3.  Reg T does not require that the borrowed shares be returned to the original lender when a subsequent receipt of securities is used to offset the original failure-to-receive. At that point, the borrower can certainly return the securities to the original lender. Yet, an active borrower can also compliantly decide to close a loan of the same securities with a different institutional lender whose terms may have become less attractive or from another broker-dealer lender who may be viewed as more likely to recall shares at an inconvenient time in the future, especially if the shares were borrowed for an ongoing short position. Still another reason may exist to hold the securities if the broker considers the return on its cash collateral, received through a rebate from the lender, to be very attractive compared with other investment options. In all those cases, as well as for actively traded issues where there may be a high risk of ongoing settlement failures, the broker can simply keep the newly-received shares in its inventory, balanced against its obligation to the lender.

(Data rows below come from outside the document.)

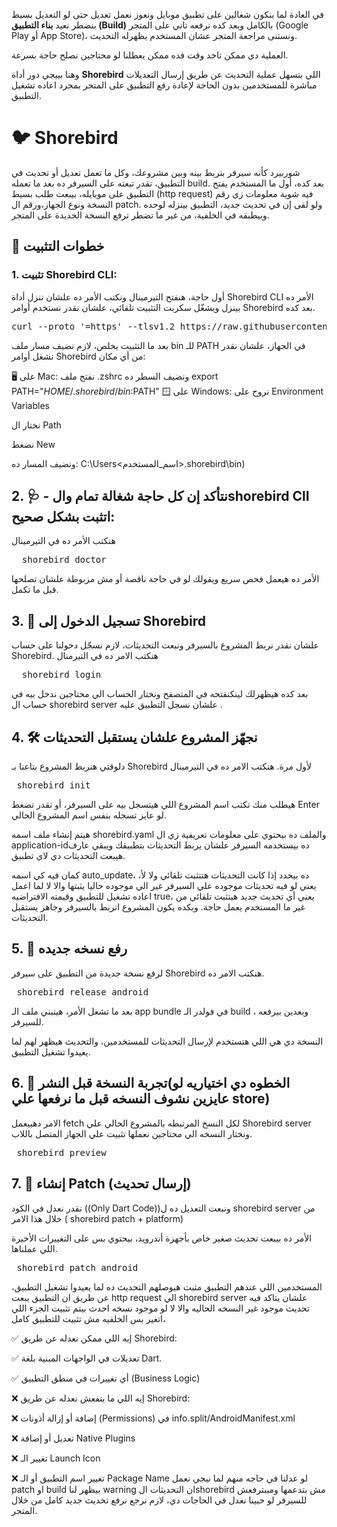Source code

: في العادة لما بنكون شغالين على تطبيق موبايل ونعوز نعمل تعديل  حتى لو التعديل بسيط  بنضطر نعيد **بناء التطبيق (Build)** بالكامل وبعد كده نرفعه تاني على المتجر (Google Play أو App Store)، ونستنى مراجعة المتجر عشان المستخدم يظهرله التحديث.

العملية دي ممكن تاخد وقت فده ممكن يعطلنا لو محتاجين نصلح حاجة بسرعة.

وهنا بييجي دور أداة **Shorebird** اللي بتسهل عملية التحديث عن طريق إرسال التعديلات مباشرة للمستخدمين بدون الحاجة لإعادة رفع التطبيق على المتجر بمجرد اعاده تشغيل التطبيق.

# 🐦 Shorebird 
شوربيرد كأنه سيرفر بتربط بينه وبين مشروعك، وكل ما تعمل تعديل أو تحديث في التطبيق، تقدر تبعته على السيرفر ده بعد ما تعمله build.
بعد كده، أول ما المستخدم يفتح التطبيق على موبايله، بيبعت طلب بسيط (http request) فيه شوية معلومات زي رقم النسخة ونوع الجهاز،ورقم ال patch.
ولو لقى إن في تحديث جديد، التطبيق بينزله لوحده وبيطبقه في الخلفية، من غير ما تضطر ترفع النسخة الجديدة على المتجر.


## 🔧 خطوات التثبيت

### 1. تثبيت Shorebird CLI:
أول حاجة، هنفتح التيرمينال ونكتب الأمر ده علشان ننزل أداة Shorebird CLI
الأمر ده بينزل ويشغّل سكربت التثبيت تلقائي، علشان نقدر نستخدم أوامر Shorebird بعد كده.

<pre>curl --proto '=https' --tlsv1.2 https://raw.githubusercontent.com/shorebirdtech/install/main/install.sh -sSf | bash)</pre>

بعد ما التثبيت يخلص، لازم نضيف مسار ملف bin للـ PATH في الجهاز، علشان نقدر نشغل أوامر Shorebird من أي مكان:

🖥️ على Mac:
نفتح ملف .zshrc  ونضيف السطر ده
export PATH="$HOME/.shorebird/bin:$PATH"
🪟 على Windows:
نروح على Environment Variables

نختار ال Path

نضغط New

ونضيف المسار ده:
C:\Users\<اسم_المستخدم>\.shorebird\bin)




## 2. 🩺 -  نتأكد إن كل حاجة شغالة  تمام والshorebird ClI اتثبت بشكل صحيح: 
هنكتب الأمر ده في التيرمينال
<pre>  shorebird doctor  </pre>
الأمر ده هيعمل فحص سريع ويقولك لو في حاجة ناقصة أو مش مزبوطة علشان تصلحها قبل ما تكمل.







## 3. 🔑 تسجيل الدخول إلى Shorebird

علشان نقدر نربط المشروع بالسيرفر ونبعت التحديثات، لازم نسجّل دخولنا على حساب Shorebird.
 هنكتب الامر ده في التيرمنال
<pre>  shorebird login </pre>
بعد كده هيظهرلك لينكنفتحه في المتصفح ونختار الحساب الي محتاجين ندخل بيه في حساب ال shorebird server علشان نسجل التطبيق عليه .




## 4. 🛠️ نجهّز المشروع علشان يستقبل التحديثات
دلوقتي هنربط المشروع بتاعنا بـ Shorebird لأول مرة.
هنكتب الامر ده في التيرمينال
<pre> shorebird init </pre>

هيطلب منك تكتب اسم المشروع اللي هيتسجل بيه على السيرفر، أو تقدر تضغط Enter لو عايز تسجله بنفس اسم المشروع الحالي.

هيتم إنشاء ملف اسمه shorebird.yaml والملف ده بيحتوي على معلومات تعريفية زي ال application-idده بيستخدمه السيرفر علشان يربط التحديثات بتطبيقك ويبقي عارف هيبعت التحديثات دي لاي تطبيق.

كمان فيه كي اسمه auto_update، ده بيحدد إذا كانت التحديثات هتتثبت تلقائي ولا لأ، يعني لو فيه تحديثات موجوده علي السيرفر غير الي موجوده حاليا يثبتها والا لا لما اعمل اعاده تشغيل للتطبيق وقيمته الافتراضيه true، يعني أي تحديث جديد هيتثبت تلقائي من غير ما المستخدم يعمل حاجة.
وبكده يكون المشروع اتربط بالسيرفر وجاهز يستقبل التحديثات.




## 5. 🚀 رفع نسخه جديده

لرفع نسخة جديدة من التطبيق  على سيرفر Shorebird هنكتب الامر ده.

<pre> shorebird release android </pre>

بعد ما تشغل الأمر، هيتبني ملف الـ app bundle في فولدر الـ build ، وبعدين بيرفعه للسيرفر.

النسخة دي هي اللي هتستخدم لإرسال التحديثات للمستخدمين، والتحديث هيظهر لهم لما يعيدوا تشغيل التطبيق.


## 6. 👀 تجربة النسخة قبل النشر(الخطوه دي اختياريه لو عايزين نشوف النسخه قبل ما نرفعها علي store)

 الامر دهبيعمل fetch لكل النسخ المرتبطه بالمشروع الحالي علي Shorebird server ونختار النسخه الي محتاجين نعملها تثبيت  علي الجهاز المتصل باللاب. 
 <pre> shorebird preview </pre>



## 7. 🚀 إنشاء Patch (إرسال تحديث)
نقدر نعدل في الكود ((Only Dart Code))ونبعت التعديل ده ل shorebird server من خلال هذا الامر ( shorebird patch + platform)

الأمر ده بيبعت تحديث صغير خاص بأجهزة أندرويد، بيحتوي بس على التغييرات الأخيرة اللي عملناها.

<pre> shorebird patch android </pre>


المستخدمين اللي عندهم التطبيق مثبت هيوصلهم التحديث ده لما يعيدوا تشغيل التطبيق،  عن طريق ان التطبيق يبعت http request  الي shorebird server علشان يتاكد فيه تحديث موجود غير النسخه الحاليه والا لا لو موجود نسخه احدث بيتم تثبيت الجزء اللي اتغير بس الخلفيه مش  تثبيت للتطبيق كامل، 


✅ إيه اللي ممكن نعدله عن طريق Shorebird:

✅ تعديلات في الواجهات المبنية بلغة Dart.

✅ أي تغييرات في منطق التطبيق (Business Logic)



❌ إيه اللي ما ينفعش نعدله عن طريق Shorebird:

❌ إضافة أو إزالة أذونات (Permissions) في info.split/AndroidManifest.xml

❌ تعديل أو إضافة Native Plugins

❌ تغيير الـ Launch Icon

❌ تغيير اسم التطبيق أو الـ Package Name
لو عدلنا في حاجه منهم لما نيجي نعمل patch او build بيظهر لنا warning ان التحديثات الshorebird مش بتدعمها ومببترفعش للسيرفر
لو حبينا نعدل في الحاجات دي، لازم نرجع نرفع تحديث جديد كامل من خلال المتجر.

4. As a result of efficient management of its settlement obligations, a broker – perhaps all brokers – may well have borrowed positions on their books on proxy record dates. The brokers would have gained the right to assign proxies or even to vote at the next corporate meeting as a direct result of the original loans from institutional lenders. In effect, the proxies are fungible on the brokers’ books, along with the borrowed shares themselves subject, of course, to an equitable assignment of proxy rights in compliance with stock exchange rules. Yet, brokers are not expressly permitted to assign proxies to their institutional lenders. At this point, the Lender Directed Voting (“LDV”) argument gains relevance and substance.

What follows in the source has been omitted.